▸ **WHAT YOU ARE ASKED TO DO**
Transcribe each record as written.

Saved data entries
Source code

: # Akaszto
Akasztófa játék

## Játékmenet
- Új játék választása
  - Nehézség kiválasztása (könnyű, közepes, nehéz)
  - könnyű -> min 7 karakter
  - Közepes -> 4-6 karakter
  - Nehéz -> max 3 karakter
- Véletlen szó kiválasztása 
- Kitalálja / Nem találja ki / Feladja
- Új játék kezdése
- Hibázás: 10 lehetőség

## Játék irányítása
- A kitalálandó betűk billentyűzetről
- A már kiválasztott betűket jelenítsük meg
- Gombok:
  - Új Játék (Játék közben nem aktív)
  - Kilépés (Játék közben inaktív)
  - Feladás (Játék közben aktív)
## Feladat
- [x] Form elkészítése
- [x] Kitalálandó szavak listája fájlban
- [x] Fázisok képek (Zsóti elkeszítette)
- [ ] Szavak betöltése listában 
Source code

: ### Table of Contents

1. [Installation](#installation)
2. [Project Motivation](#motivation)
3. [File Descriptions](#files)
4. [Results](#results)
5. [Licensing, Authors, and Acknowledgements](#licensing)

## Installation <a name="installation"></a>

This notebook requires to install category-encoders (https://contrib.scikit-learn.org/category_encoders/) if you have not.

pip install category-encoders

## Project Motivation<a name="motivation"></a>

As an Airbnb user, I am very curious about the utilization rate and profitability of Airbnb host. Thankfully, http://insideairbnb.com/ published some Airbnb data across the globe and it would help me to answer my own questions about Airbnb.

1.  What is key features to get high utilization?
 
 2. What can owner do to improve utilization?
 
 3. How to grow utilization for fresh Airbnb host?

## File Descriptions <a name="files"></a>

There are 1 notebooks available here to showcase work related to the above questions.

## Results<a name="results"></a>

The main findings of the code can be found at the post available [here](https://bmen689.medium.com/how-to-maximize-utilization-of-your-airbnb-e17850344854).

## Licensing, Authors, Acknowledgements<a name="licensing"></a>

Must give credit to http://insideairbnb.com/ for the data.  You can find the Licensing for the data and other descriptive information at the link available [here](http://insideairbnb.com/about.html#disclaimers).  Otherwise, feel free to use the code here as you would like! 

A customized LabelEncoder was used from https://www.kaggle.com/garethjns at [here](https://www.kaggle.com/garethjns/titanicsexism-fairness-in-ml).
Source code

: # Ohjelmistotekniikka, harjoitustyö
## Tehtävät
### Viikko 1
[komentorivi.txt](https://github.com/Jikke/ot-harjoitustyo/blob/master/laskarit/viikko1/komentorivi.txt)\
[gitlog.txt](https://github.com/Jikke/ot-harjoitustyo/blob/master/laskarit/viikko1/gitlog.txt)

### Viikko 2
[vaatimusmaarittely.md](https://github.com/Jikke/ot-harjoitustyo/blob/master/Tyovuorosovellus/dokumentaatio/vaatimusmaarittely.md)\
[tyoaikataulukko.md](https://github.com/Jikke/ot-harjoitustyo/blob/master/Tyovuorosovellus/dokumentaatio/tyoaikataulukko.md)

▸ **THE ANSWER**
Source code

: # Akaszto
Akasztófa játék

## Játékmenet
- Új játék választása
  - Nehézség kiválasztása (könnyű, közepes, nehéz)
  - könnyű -> min 7 karakter
  - Közepes -> 4-6 karakter
  - Nehéz -> max 3 karakter
- Véletlen szó kiválasztása 
- Kitalálja / Nem találja ki / Feladja
- Új játék kezdése
- Hibázás: 10 lehetőség

## Játék irányítása
- A kitalálandó betűk billentyűzetről
- A már kiválasztott betűket jelenítsük meg
- Gombok:
  - Új Játék (Játék közben nem aktív)
  - Kilépés (Játék közben inaktív)
  - Feladás (Játék közben aktív)
## Feladat
- [x] Form elkészítése
- [x] Kitalálandó szavak listája fájlban
- [x] Fázisok képek (Zsóti elkeszítette)
- [ ] Szavak betöltése listában 
Source code

: ### Table of Contents

1. [Installation](#installation)
2. [Project Motivation](#motivation)
3. [File Descriptions](#files)
4. [Results](#results)
5. [Licensing, Authors, and Acknowledgements](#licensing)

## Installation <a name="installation"></a>

This notebook requires to install category-encoders (https://contrib.scikit-learn.org/category_encoders/) if you have not.

pip install category-encoders

## Project Motivation<a name="motivation"></a>

As an Airbnb user, I am very curious about the utilization rate and profitability of Airbnb host. Thankfully, http://insideairbnb.com/ published some Airbnb data across the globe and it would help me to answer my own questions about Airbnb.

1.  What is key features to get high utilization?
 
 2. What can owner do to improve utilization?
 
 3. How to grow utilization for fresh Airbnb host?

## File Descriptions <a name="files"></a>

There are 1 notebooks available here to showcase work related to the above questions.

## Results<a name="results"></a>

The main findings of the code can be found at the post available [here](https://bmen689.medium.com/how-to-maximize-utilization-of-your-airbnb-e17850344854).

## Licensing, Authors, Acknowledgements<a name="licensing"></a>

Must give credit to http://insideairbnb.com/ for the data.  You can find the Licensing for the data and other descriptive information at the link available [here](http://insideairbnb.com/about.html#disclaimers).  Otherwise, feel free to use the code here as you would like! 

A customized LabelEncoder was used from https://www.kaggle.com/garethjns at [here](https://www.kaggle.com/garethjns/titanicsexism-fairness-in-ml).
Source code

: # Ohjelmistotekniikka, harjoitustyö
## Tehtävät
### Viikko 1
[komentorivi.txt](https://github.com/Jikke/ot-harjoitustyo/blob/master/laskarit/viikko1/komentorivi.txt)\
[gitlog.txt](https://github.com/Jikke/ot-harjoitustyo/blob/master/laskarit/viikko1/gitlog.txt)

### Viikko 2
[vaatimusmaarittely.md](https://github.com/Jikke/ot-harjoitustyo/blob/master/Tyovuorosovellus/dokumentaatio/vaatimusmaarittely.md)\
[tyoaikataulukko.md](https://github.com/Jikke/ot-harjoitustyo/blob/master/Tyovuorosovellus/dokumentaatio/tyoaikataulukko.md)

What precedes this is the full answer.